Vale lembrar também que tivemos governos ateus como o governo soviético, que tiveram pesquisas cientificas e mataram pessoas no mesmo modo que os fanáticos religiosos. Mas o autor só coloca no ponto do fanatismo religioso: “Sobram exemplos recentes: Camboja nos anos 1970-1980, sob o regime de Khmer Rouge, voltou à Idade da Pedra em apenas alguns anos. Os países do Oriente Médio retornaram à Idade Média sob a febre do fundamentalismo religioso. ”. No caso do Camboja, não foi fanático religiosos e sim, fanáticos ateus ideológicos que acreditaram em um regime comunista que não faz sentido. No caso do oriente médio, sabemos que além de ser brigas milenares, ainda existem interesses muito mais além do que deixar essas nações na idade média.Aliás, essa analogia foi completamente infeliz, porque a idade média não foi de completa ignorância.

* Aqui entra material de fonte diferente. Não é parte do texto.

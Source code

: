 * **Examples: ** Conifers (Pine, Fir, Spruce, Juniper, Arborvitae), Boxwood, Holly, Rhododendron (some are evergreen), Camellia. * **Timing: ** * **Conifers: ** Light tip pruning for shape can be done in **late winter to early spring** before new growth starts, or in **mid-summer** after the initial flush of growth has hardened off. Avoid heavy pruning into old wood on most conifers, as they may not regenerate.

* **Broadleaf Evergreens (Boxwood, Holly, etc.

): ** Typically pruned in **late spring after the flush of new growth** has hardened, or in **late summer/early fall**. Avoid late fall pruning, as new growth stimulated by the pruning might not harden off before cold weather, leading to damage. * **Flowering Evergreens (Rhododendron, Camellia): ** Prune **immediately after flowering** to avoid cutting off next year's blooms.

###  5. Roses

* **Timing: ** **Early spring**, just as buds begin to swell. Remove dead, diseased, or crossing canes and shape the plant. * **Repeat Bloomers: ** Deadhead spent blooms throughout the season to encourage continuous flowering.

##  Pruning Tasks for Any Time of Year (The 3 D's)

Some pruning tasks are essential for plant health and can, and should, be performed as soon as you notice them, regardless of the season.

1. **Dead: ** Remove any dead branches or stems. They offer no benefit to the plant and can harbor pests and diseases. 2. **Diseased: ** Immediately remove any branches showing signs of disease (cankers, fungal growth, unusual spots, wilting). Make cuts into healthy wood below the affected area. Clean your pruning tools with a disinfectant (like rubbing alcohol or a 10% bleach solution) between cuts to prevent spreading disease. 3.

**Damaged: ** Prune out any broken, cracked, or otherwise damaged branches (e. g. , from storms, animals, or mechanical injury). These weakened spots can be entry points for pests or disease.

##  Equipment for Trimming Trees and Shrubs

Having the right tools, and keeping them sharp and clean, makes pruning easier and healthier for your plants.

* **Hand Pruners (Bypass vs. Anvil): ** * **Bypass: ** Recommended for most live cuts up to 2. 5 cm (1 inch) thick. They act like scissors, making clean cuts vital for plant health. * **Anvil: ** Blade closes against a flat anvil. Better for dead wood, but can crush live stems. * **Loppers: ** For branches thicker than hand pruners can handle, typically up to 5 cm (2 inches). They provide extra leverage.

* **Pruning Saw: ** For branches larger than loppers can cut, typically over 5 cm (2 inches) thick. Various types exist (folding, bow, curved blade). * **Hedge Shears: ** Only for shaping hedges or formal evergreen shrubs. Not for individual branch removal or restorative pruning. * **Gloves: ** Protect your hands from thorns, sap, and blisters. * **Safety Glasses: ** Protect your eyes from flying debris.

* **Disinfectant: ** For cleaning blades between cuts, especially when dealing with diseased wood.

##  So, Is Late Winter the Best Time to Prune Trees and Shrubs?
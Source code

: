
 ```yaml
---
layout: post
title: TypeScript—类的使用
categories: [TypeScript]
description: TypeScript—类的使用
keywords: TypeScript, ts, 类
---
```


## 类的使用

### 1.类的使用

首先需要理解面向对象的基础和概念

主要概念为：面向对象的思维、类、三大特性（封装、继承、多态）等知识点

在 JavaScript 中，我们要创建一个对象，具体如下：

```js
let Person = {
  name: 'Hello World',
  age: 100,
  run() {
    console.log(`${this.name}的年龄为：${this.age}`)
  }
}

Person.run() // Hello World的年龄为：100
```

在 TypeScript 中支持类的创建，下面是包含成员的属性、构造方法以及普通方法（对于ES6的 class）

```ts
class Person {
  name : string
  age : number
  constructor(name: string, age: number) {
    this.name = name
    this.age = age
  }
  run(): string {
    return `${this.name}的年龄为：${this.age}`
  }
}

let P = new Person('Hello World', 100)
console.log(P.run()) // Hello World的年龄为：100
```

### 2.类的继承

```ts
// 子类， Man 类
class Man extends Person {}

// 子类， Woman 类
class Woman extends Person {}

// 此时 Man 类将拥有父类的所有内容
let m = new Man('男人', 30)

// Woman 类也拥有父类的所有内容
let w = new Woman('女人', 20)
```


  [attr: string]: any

Ainda: “O populismo anticientífico ainda causa estragos nos países que apoiam fortemente a ciência e o livre pensamento, como os Estados Unidos. ”. Mas o próprio Estados Unidos não alimenta esse tipo de política para assegurar a sua hegemonia? Não acredito em teoria conspiratória, mas quem entende de política sabe que quem quer manter a hegemonia tem que causar brigas entre as nações. É o básico de Maquiavel e não pode ser ignorado. Aí ele continua: “Se as políticas falham, a ciência pode retroceder, ou mesmo desaparecer. ”. Essa parte já mostra a ideologização do texto, se não puxarmos o saco dos norte-americanos, se não somos adeptos de uma democracia sem nenhuma religião ou que não temos que fazer crítica nenhuma a ciência, para ela não desaparecer. A ciência depende do dinheiro do governo e depende da ideologia predominante, isso é fato, não podemos negar. A cura do câncer, a cura da AIDS (SIDA em português), a cura do ebola e outras doenças, não podem ser descobertas sem a indústria farmacêutica ganhar milhões, isso não dá para ser negado. As inúmeras pessoas com câncer são devido a testes nucleares que podem ter sido feitos aleatoriamente, então, acho uma perda de tempo ficar dizendo coisas obvias. Não é porque escrevo em um computador (que me custou caro, alias), que sento em uma cadeira de rodas feita com tecnologia desenvolvida com pesquisas cientificas (que custou caro também), que eu vou achar que a ciência é o caminho do esclarecimento e o bem-estar da humanidade. Não sou tão ingênuo como os iluministas. Acontece que a ciência é um instrumento, não é sagrada e nem um pouco, profana, só é um meio de descobertas importantes para a humanidade. Um texto desses só é um desserviço a ela.